The film opens with a scene depicting an Israeli jet fighter being prepped for takeoff which, we’re told via some accompanying text, was sent up with a nuclear bomb towards the end of the 1973 Yom Kippur War with a view to using it against the invading Egyptian and Syrian forces in the event their own ground forces were overrun. Before this did or didn’t happen, however, the jet was shot down over the Syrian desert. Fast forward to the present day (2002) and the bomb has been discovered buried deep beneath the desert sand by local villagers who unwittingly sell it to an arms dealer for scrap, who in turn sells it to disaffected Austrian neo-Fascist, Dressler (Bates). Meanwhile, in the US, President Fowler (Cromwell), CIA Director Bill Cabot (Freeman), and some of their advisers are conducting ‘war games’ exercises to simulate a nuclear attack against the US.

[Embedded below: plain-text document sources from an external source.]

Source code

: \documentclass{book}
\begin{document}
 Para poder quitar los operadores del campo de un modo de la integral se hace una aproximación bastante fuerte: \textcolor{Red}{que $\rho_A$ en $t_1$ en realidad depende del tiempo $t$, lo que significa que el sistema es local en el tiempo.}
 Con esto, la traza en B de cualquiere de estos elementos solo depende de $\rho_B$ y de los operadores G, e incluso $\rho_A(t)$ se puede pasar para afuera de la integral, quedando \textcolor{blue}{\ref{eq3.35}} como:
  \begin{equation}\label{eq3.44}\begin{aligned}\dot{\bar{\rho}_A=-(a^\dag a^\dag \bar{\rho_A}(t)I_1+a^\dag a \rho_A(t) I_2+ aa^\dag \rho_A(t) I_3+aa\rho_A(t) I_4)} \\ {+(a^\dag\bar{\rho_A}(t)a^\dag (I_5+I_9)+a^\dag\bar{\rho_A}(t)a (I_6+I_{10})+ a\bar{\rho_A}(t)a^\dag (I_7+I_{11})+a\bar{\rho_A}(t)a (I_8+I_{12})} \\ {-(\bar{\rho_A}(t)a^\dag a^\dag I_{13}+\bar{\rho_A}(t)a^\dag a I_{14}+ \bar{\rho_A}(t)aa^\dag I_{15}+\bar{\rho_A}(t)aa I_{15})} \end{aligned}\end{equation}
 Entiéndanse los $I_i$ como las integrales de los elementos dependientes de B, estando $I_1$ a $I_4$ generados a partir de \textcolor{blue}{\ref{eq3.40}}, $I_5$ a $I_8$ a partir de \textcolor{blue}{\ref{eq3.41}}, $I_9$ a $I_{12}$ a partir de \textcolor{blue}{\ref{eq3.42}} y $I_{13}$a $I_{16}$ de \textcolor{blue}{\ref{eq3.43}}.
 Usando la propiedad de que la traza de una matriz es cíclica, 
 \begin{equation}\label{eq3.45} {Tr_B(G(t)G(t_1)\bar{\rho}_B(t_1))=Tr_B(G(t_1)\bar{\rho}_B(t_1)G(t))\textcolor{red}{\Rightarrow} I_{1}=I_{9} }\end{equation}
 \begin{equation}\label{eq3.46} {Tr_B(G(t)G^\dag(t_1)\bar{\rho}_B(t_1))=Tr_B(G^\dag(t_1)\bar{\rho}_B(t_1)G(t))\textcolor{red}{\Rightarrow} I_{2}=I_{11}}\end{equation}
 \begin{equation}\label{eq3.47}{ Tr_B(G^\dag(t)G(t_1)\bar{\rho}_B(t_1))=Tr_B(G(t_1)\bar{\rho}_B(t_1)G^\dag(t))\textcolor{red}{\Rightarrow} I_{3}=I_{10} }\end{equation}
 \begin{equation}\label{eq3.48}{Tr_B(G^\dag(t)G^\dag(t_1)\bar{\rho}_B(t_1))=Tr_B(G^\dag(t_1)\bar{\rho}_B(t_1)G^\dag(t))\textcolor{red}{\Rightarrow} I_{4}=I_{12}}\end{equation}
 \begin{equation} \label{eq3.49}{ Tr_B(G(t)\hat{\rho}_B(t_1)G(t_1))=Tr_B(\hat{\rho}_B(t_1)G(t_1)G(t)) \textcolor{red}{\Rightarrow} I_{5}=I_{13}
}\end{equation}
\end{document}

Soon after this, the Russian President suddenly dies and is replaced by the younger and relatively unknown President Nemerov (Hinds). Unknown, that is, to everyone except Ryan who has studied him for years, even predicting him to be the next President. Ryan soon finds himself being invited to top-level meetings and even being sent to Russia to meet Nemerov whilst on a routine nuclear arms inspection. Soon after they arrive back home, Cabot sends operative, John Clark (Schreiber), to Russia to track down a trio of missing nuclear scientists – the exact three that would be needed to reactivate an old, recently acquired bomb, for example. Meanwhile, Russia launches a massive chemical weapons attack on Chechnya, apparently ordered by Nemerov, but Ryan doesn’t believe he’s responsible. Dressler then launches his own attacks against the US and tricks them into believing the Russians are responsible. Thanks to events in Chechnya they believe it, and events threaten to spiral out of control as the two countries head towards all-out nuclear war.
Tom Clancy commands a large and loyal fanbase and his books, as well as the films based on them, are always heavily scrutinised. This film proved more controversial than usual. Not only were many details changed from the book but the choice of Ben Affleck to play Jack Ryan caused considerable rancour among many. I’m no Clancy fanboy though, and neither do I have a problem with Affleck, so I’d like to think I can be impartial. Whilst he’s unlikely to be nominated for any awards here, he does a perfectly passable job if you ask me, enjoying romantic evenings with his new girlfriend, Cathy (Moynahan), and engaging in casual banter with his colleagues before he’s swiftly elevated to the upper echelons of the CIA and suddenly he’s far more nervous and having to take things a lot more seriously.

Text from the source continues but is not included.